With the development of the chemistry of high-molecular compounds, polymeric materials have been widely used for implants: polyethylene, polyamides, polylactide, and polyglycolide, which, in addition to biological inertness, possess high mechanical properties and strength characteristics. For example, polyethylene contains residual free radicals, leading to oxidative degradation of the product3; polyamides undergo shrinkage and are prone to deformation and rapid loss of mechanical strength4; polylactide has technological difficulties in production and poor wettability5; polyglycolide has high rigidity and low elasticity6. In addition, in the hydrolysis of polylactide and polyglycolide, acids are formed, which can lead to inflammation of the surrounding tissues and subsequent rejection of the material7.

Significant progress has been made in the use of biologically active materials based on substances similar in chemical and phase composition to bone tissue. As a rule, this is a series of calcium phosphates. The closest in composition is hydroxyapatite (HA) (Ca10(PO4)6(OH)2), which is the main mineral component of bone tissue, enamel, and dentin. HA-based materials have many applications in medicine and materials science8,9. HA is used for replacement implants in the damaged bone tissue (calcium–phosphate cements, coatings, inorganic parts of composite materials)10,11,12,13,14. The crystalline structure of HA allows the substitution of elements with other elements. To modify the physicochemical and biochemical properties of HA, various ions were introduced into its structure, such as biologically active (Na+, Zn2+, CO32−, Mg2+, SiO44−) present in the natural bone tissue15,16,17,18,19, and with original HA for ions (Nd3+, Tb3+, Au3+, Sr2+, Eu3+) imparting new functional properties to HA structure20,21,22,23,24, thereby expanding the range of its applications in various fields.
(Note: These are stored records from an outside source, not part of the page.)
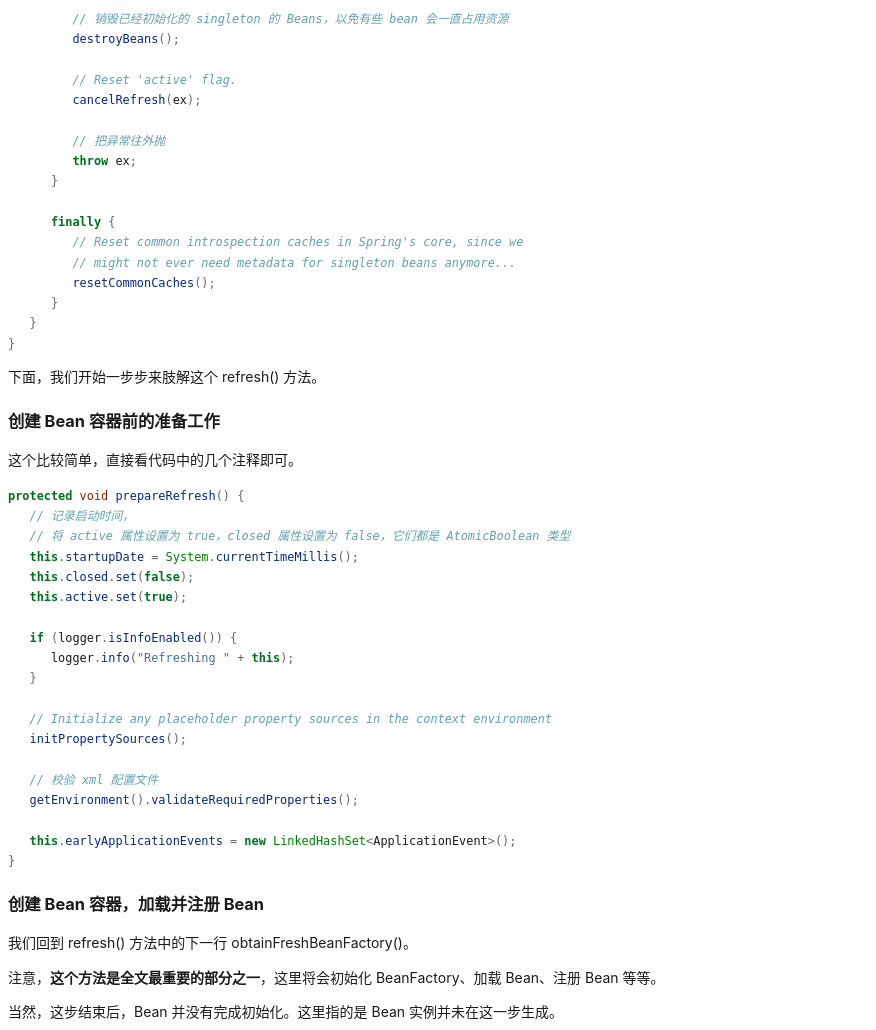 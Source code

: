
 ```java
         // 销毁已经初始化的 singleton 的 Beans，以免有些 bean 会一直占用资源
         destroyBeans();

         // Reset 'active' flag.
         cancelRefresh(ex);

         // 把异常往外抛
         throw ex;
      }

      finally {
         // Reset common introspection caches in Spring's core, since we
         // might not ever need metadata for singleton beans anymore...
         resetCommonCaches();
      }
   }
}
```
下面，我们开始一步步来肢解这个 refresh() 方法。

### 创建 Bean 容器前的准备工作

这个比较简单，直接看代码中的几个注释即可。

```java
protected void prepareRefresh() {
   // 记录启动时间，
   // 将 active 属性设置为 true，closed 属性设置为 false，它们都是 AtomicBoolean 类型
   this.startupDate = System.currentTimeMillis();
   this.closed.set(false);
   this.active.set(true);

   if (logger.isInfoEnabled()) {
      logger.info("Refreshing " + this);
   }

   // Initialize any placeholder property sources in the context environment
   initPropertySources();

   // 校验 xml 配置文件
   getEnvironment().validateRequiredProperties();

   this.earlyApplicationEvents = new LinkedHashSet<ApplicationEvent>();
}
```

### 创建 Bean 容器，加载并注册 Bean

我们回到 refresh() 方法中的下一行 obtainFreshBeanFactory()。

注意，**这个方法是全文最重要的部分之一**，这里将会初始化 BeanFactory、加载 Bean、注册 Bean 等等。

当然，这步结束后，Bean 并没有完成初始化。这里指的是 Bean 实例并未在这一步生成。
The most important property of calcium phosphates is bioresorption, which directly depends on their solubility in the physiological conditions of the internal environment of the organism. The solubility of calcium phosphates used for reconstructing bone tissue decreases in the order α-tricalcium phosphate > tetracalcium phosphate > dicalcium phosphate > octacalcium phosphate > β-tricalcium phosphate > HА. Thus, among all the calcium phosphates, HA has the lowest resorption. Too low resorbability does not always allow the use of HA in its pure form as an implantable material. Modification of HA in various biologically active ions enables controlling the speed of its resorption, most often directed at improving HA resorption1.

A variety of cationic and anionic substitutions can be applied due to the flexibility of the apatite structure. The introduction of Mg2+ and SiO44− ions into the structure of HA makes it possible to control the processes of bioresorption and also facilitates the formation of bone stock on the surface of the material25,26,27,28. Magnesium- and silicon-modified HA show high bioactivity and resorbability, promoting the acceleration of biomineralisation and integration of implants in the area of bone defects. The resorption rate of implanted materials based on pure HA in the body environment is too low, which often leads to prolonged bone tissue fusion processes with preservation of the remains of the artificial implant. In this study, HA-based composite materials with highly resorbable secondary phases containing Са2+ and РO43− ions were used to overcome this drawback. The complexities of classical liquid-phase synthetic methods for calcium phosphates with the ratio Ca/P ≤ 1.67 are associated with the simultaneous monitoring of a large number of factors (temperature, rate of discharge of reagents, stirring of the reaction mixture, time) affecting the phase composition, homogeneity of the particles, and morphology of the product of synthesis9. In this study, microwave-synthesized HA powders were used to prevent these shortcomings. In microwave heating, in comparison with conventional heating, heat is generated inside the material, rather than supplied from an external heating source; therefore heating occurs immediately over the entire volume of the irradiated sample29.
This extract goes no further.